#### Requirement
Output the entries below unchanged, except for the pictures.

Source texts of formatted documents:
*** Block opens ***

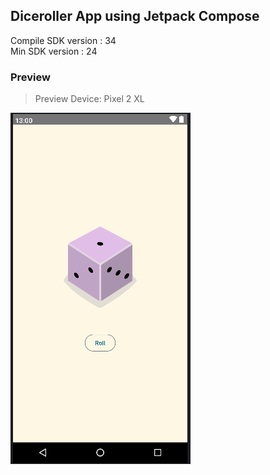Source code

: ## Diceroller App using Jetpack Compose
<p>Compile SDK version : 34 <br>
Min SDK version : 24 </p>

### Preview
> Preview Device: Pixel 2 XL

![Diceroller App Preview!](/image/preview-diceroller.png "Diceroller App Preview")

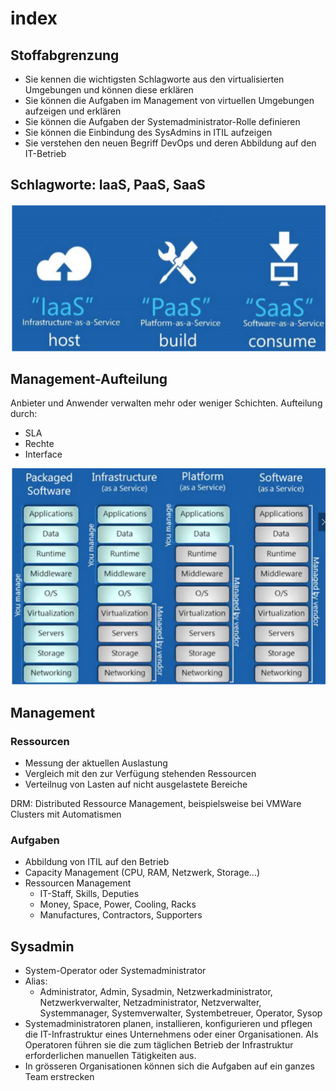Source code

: # index

## Stoffabgrenzung

* Sie kennen die wichtigsten Schlagworte aus den virtualisierten Umgebungen und können diese erklären
* Sie können die Aufgaben im Management von virtuellen Umgebungen aufzeigen und erklären
* Sie können die Aufgaben der Systemadministrator-Rolle definieren
* Sie können die Einbindung des SysAdmins in ITIL aufzeigen
* Sie verstehen den neuen Begriff DevOps und deren Abbildung auf den IT-Betrieb

## Schlagworte: IaaS, PaaS, SaaS

![1547920600189](../../.gitbook/assets/1547920600189.png)

## Management-Aufteilung

Anbieter und Anwender verwalten mehr oder weniger Schichten. Aufteilung durch:

* SLA
* Rechte
* Interface

![1547920558765](../../.gitbook/assets/1547920558765.png)

## Management

### Ressourcen

* Messung der aktuellen Auslastung
* Vergleich mit den zur Verfügung stehenden Ressourcen
* Verteilnug von Lasten auf nicht ausgelastete Bereiche

DRM: Distributed Ressource Management, beispielsweise bei VMWare Clusters mit Automatismen

### Aufgaben

* Abbildung von ITIL auf den Betrieb
* Capacity Management \(CPU, RAM, Netzwerk, Storage...\)
* Ressourcen Management
  * IT-Staff, Skills, Deputies
  * Money, Space, Power, Cooling, Racks
  * Manufactures, Contractors, Supporters

## Sysadmin

* System-Operator oder Systemadministrator
* Alias:
  * Administrator, Admin, Sysadmin, Netzwerkadministrator, Netzwerkverwalter, Netzadministrator, Netzverwalter, Systemmanager, Systemverwalter, Systembetreuer, Operator, Sysop
* Systemadministratoren planen, installieren, konfigurieren und pflegen die IT-Infrastruktur eines Unternehmens oder einer Organisationen. Als Operatoren führen sie die zum täglichen Betrieb der Infrastruktur erforderlichen manuellen Tätigkeiten aus.
* In grösseren Organisationen können sich die Aufgaben auf ein ganzes Team erstrecken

*** Block closes ***

#### Answer below
Source code

: ## Diceroller App using Jetpack Compose
<p>Compile SDK version : 34 <br>
Min SDK version : 24 </p>

### Preview
> Preview Device: Pixel 2 XL

![Diceroller App Preview!](/image/preview-diceroller.png "Diceroller App Preview")

Source code

: # index

## Stoffabgrenzung

* Sie kennen die wichtigsten Schlagworte aus den virtualisierten Umgebungen und können diese erklären
* Sie können die Aufgaben im Management von virtuellen Umgebungen aufzeigen und erklären
* Sie können die Aufgaben der Systemadministrator-Rolle definieren
* Sie können die Einbindung des SysAdmins in ITIL aufzeigen
* Sie verstehen den neuen Begriff DevOps und deren Abbildung auf den IT-Betrieb

## Schlagworte: IaaS, PaaS, SaaS

![1547920600189](../../.gitbook/assets/1547920600189.png)

## Management-Aufteilung

Anbieter und Anwender verwalten mehr oder weniger Schichten. Aufteilung durch:

* SLA
* Rechte
* Interface

![1547920558765](../../.gitbook/assets/1547920558765.png)

## Management

### Ressourcen

* Messung der aktuellen Auslastung
* Vergleich mit den zur Verfügung stehenden Ressourcen
* Verteilnug von Lasten auf nicht ausgelastete Bereiche

DRM: Distributed Ressource Management, beispielsweise bei VMWare Clusters mit Automatismen

### Aufgaben

* Abbildung von ITIL auf den Betrieb
* Capacity Management \(CPU, RAM, Netzwerk, Storage...\)
* Ressourcen Management
  * IT-Staff, Skills, Deputies
  * Money, Space, Power, Cooling, Racks
  * Manufactures, Contractors, Supporters

## Sysadmin

* System-Operator oder Systemadministrator
* Alias:
  * Administrator, Admin, Sysadmin, Netzwerkadministrator, Netzwerkverwalter, Netzadministrator, Netzverwalter, Systemmanager, Systemverwalter, Systembetreuer, Operator, Sysop
* Systemadministratoren planen, installieren, konfigurieren und pflegen die IT-Infrastruktur eines Unternehmens oder einer Organisationen. Als Operatoren führen sie die zum täglichen Betrieb der Infrastruktur erforderlichen manuellen Tätigkeiten aus.
* In grösseren Organisationen können sich die Aufgaben auf ein ganzes Team erstrecken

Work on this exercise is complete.